Reference no: EM132174827
Question: Consider an economy populated by two types of risk-neutral borrowers. And suppose that all potential borrowers live throughout four periods: 0, 1, 2, and 3. At the beginning of each period, every potential borrower needs at least $45 in order to satisfy her basic necessities for the entire period. At date 0, each individual is endowed with $45, which is just enough to survive until date 1. At both dates 1 and 2, investment and job opportunities emerge. Each time, individuals can invest in a project which requires $100 and one period to yield a return. Any individual wishing to take advantage of the investment opportunities presented to them will thus have to obtain a loan. Suppose that the only lender is an NGO that just wants to break even.

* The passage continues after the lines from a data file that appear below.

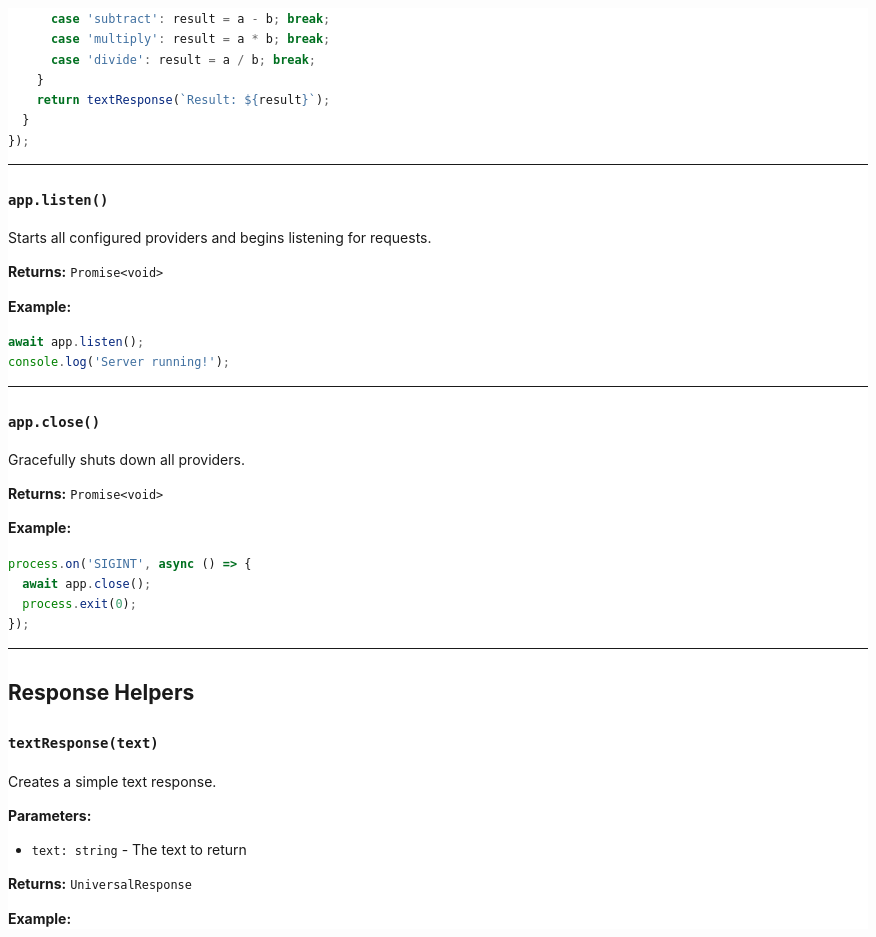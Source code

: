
 ```typescript
      case 'subtract': result = a - b; break;
      case 'multiply': result = a * b; break;
      case 'divide': result = a / b; break;
    }
    return textResponse(`Result: ${result}`);
  }
});
```

---

### `app.listen()`

Starts all configured providers and begins listening for requests.

**Returns:** `Promise<void>`

**Example:**

```typescript
await app.listen();
console.log('Server running!');
```

---

### `app.close()`

Gracefully shuts down all providers.

**Returns:** `Promise<void>`

**Example:**

```typescript
process.on('SIGINT', async () => {
  await app.close();
  process.exit(0);
});
```

---

## Response Helpers

### `textResponse(text)`

Creates a simple text response.

**Parameters:**
- `text: string` - The text to return

**Returns:** `UniversalResponse`

**Example:**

In particular, the NGO wants to cover its gross cost K = $120 for each $100 loan. If she qualifies for a loan, an individual of type 1 can invest and generate a gross return y1 = $230 with probability 90 percent, and nothing with 10 percent probability. If she does not borrow, she can work and earn $65. If she obtains a loan, a type 2 individual can invest and succeed with 50 percent probability, in which case her gross return is y2 = $360. The other half of the time, her investment fails and she earns nothing. Type 2's opportunity cost is $70. The population is made up of 60 percent type 1 individuals; the other 40 percent consists of type 2 individuals. Assume that the NGO cannot observe individuals' types.
Moreover, suppose that all individuals are very patient, that is, that their discount factor β = 1. All borrowers are protected by limited liability. At time 3 there is no investment. All individuals just consume the sum earned in periods 1 and 2. Show that the two types will invest in one project, in period 2 only.